A convenience helper that produces a sampled subset of a CompositeTrack automatically. Useful when you have many samples and want to produce a smaller subset for quick browsing.

```python
bigtrack.SampledCompositeTrack(
    full_track: bigtrack.CompositeTrack,
    number: int,  # number of sampled child tracks from full_track
    random_seed: int = 0,
    suffix: str = "_subset",
    **kwargs,  # kwargs to override
)
```

#### SuperTrack

A superTrack provides a higher-level container that can contain multiple composite tracks or plain tracks. See UCSC docs for [super track settings](https://genome.ucsc.edu/goldenpath/help/trackDb/trackDbHub.html#superTrack).

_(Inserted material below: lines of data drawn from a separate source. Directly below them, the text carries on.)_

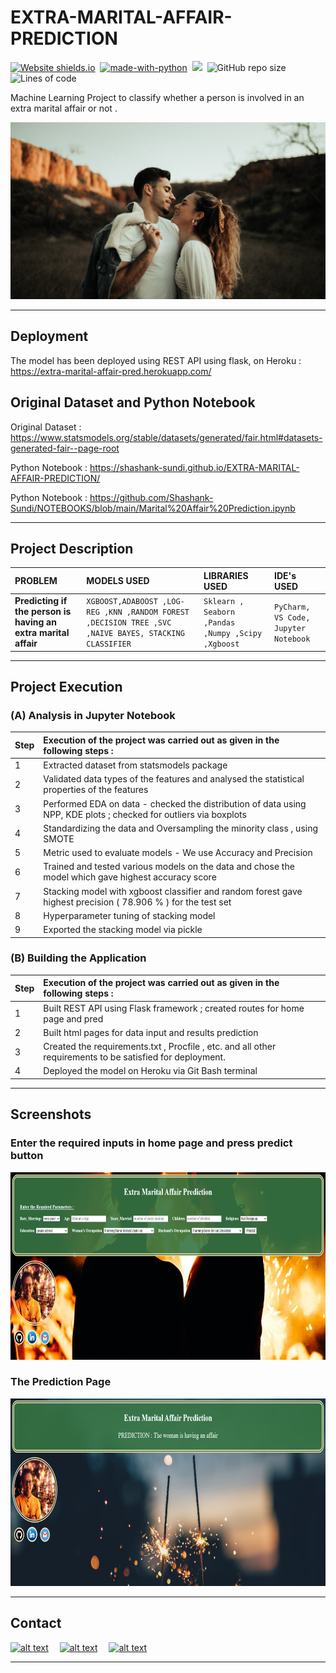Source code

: # EXTRA-MARITAL-AFFAIR-PREDICTION

[![Website shields.io](https://img.shields.io/website-up-down-green-red/http/shields.io.svg)](https://extra-marital-affair-pred.herokuapp.com/)&nbsp;
[![made-with-python](https://img.shields.io/badge/Made%20with-Python-1f425f.svg)](https://www.python.org/)&nbsp;
<img src="https://img.shields.io/badge/Made%20with-Markdown-1f425f.svg">&nbsp;
![GitHub repo size](https://img.shields.io/github/repo-size/Shashank-Sundi/EXTRA-MARITAL-AFFAIR-PREDICTION)&nbsp;
![Lines of code](https://img.shields.io/tokei/lines/github/Shashank-Sundi/EXTRA-MARITAL-AFFAIR-PREDICTION?style=flat)

Machine Learning Project to classify whether a person is involved in an extra marital affair or not .

<img src="./static/images/charly-pn-k_z16ECarPQ-unsplash.jpg" alt="affair" />
<hr>

## Deployment

The model has been deployed using REST API using flask, on Heroku :  https://extra-marital-affair-pred.herokuapp.com/


## Original Dataset and Python Notebook

Original Dataset : https://www.statsmodels.org/stable/datasets/generated/fair.html#datasets-generated-fair--page-root

Python Notebook : https://shashank-sundi.github.io/EXTRA-MARITAL-AFFAIR-PREDICTION/

Python Notebook : https://github.com/Shashank-Sundi/NOTEBOOKS/blob/main/Marital%20Affair%20Prediction.ipynb

<hr>

## Project Description

| PROBLEM | MODELS USED  |LIBRARIES USED   |IDE's USED|
| :-------- | :------- | :------------------------- | :-------|
| **Predicting if the person is having an extra marital affair**| `XGBOOST,ADABOOST ,LOG-REG ,KNN ,RANDOM FOREST ,DECISION TREE ,SVC ,NAIVE BAYES, STACKING CLASSIFIER ` | `Sklearn , Seaborn ,Pandas ,Numpy ,Scipy ,Xgboost `|`PyCharm,` `VS Code,` `Jupyter Notebook`|

<hr>

## Project Execution

### (A) **Analysis in Jupyter Notebook**

| **Step**|**Execution of the project was carried out as given in the following steps :** |
| :--------|:-------- | 
|1|Extracted dataset from statsmodels package  |
|2| Validated data types of the features and analysed the statistical properties of the features
|3|Performed EDA on data - checked the distribution of data using NPP, KDE plots ; checked for outliers via boxplots
|4| Standardizing the data and Oversampling the minority class , using SMOTE
|5|  Metric used to evaluate models - We use Accuracy and Precision
|6| Trained and tested various models on the data and chose the model which gave highest accuracy score 
|7| Stacking model with xgboost classifier and random forest gave highest precision ( 78.906 % ) for the test set
|8|Hyperparameter tuning of stacking model
|9| Exported the stacking model via pickle


### (B) **Building the Application**

| **Step**|**Execution of the project was carried out as given in the following steps :** |
| :--------|:-------- | 
|1| Built REST API using Flask framework ; created routes for home page and pred
|2| Built html pages for data input and results prediction
|3| Created the requirements.txt , Procfile , etc. and all other requirements to be satisfied for deployment.
|4| Deployed the model on Heroku via Git Bash terminal

<hr>

## Screenshots

### **Enter the required inputs in home page and press predict button**

<img src="static\images\marital home.PNG" alt="FIFA" style="height: 300px; width:700px;"/>

### **The Prediction Page**

<img src="static\images\marital result.PNG" alt="FIFA" style="height: 300px; width:700px;"/>

<hr>
  
## Contact

<a href="https://www.linkedin.com/in/shashank-sundi-4b78561b1"> ![alt text](https://img.shields.io/badge/linkedin-%230077B5.svg?style=for-the-badge&logo=linkedin&logoColor=white)</a>&emsp;
<a href="https://www.instagram.com/shashank_sundi13/">![alt text](https://img.shields.io/badge/Shashank_Sundi-%23E4405F.svg?style=for-the-badge&logo=Instagram&logoColor=white)</a>&emsp;
<a href="mailto:sundi.sn@gmail.com">![alt text](https://img.shields.io/badge/Gmail-D14836?style=for-the-badge&logo=gmail&logoColor=white)</a>

<hr>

Required keys: `track`, `superTrack` (default: `on`), `parent` (default: `None`), `shortLabel`, `longLabel`.

### Example

See codes for [T2T Macaque Hub](./trackhubs/generate_T2TMacaqueHub.py).

## Todo

- [ ] Add pre-flight checks while generating hubs
- [ ] Add PyPi / conda support
- [ ] Add automatic format conversion

## Acknowledgement

Thanks to the Python package [trackhub](https://github.com/daler/trackhub).

## License

This project is licensed under the MIT License — see the [LICENSE](./LICENSE) file for details.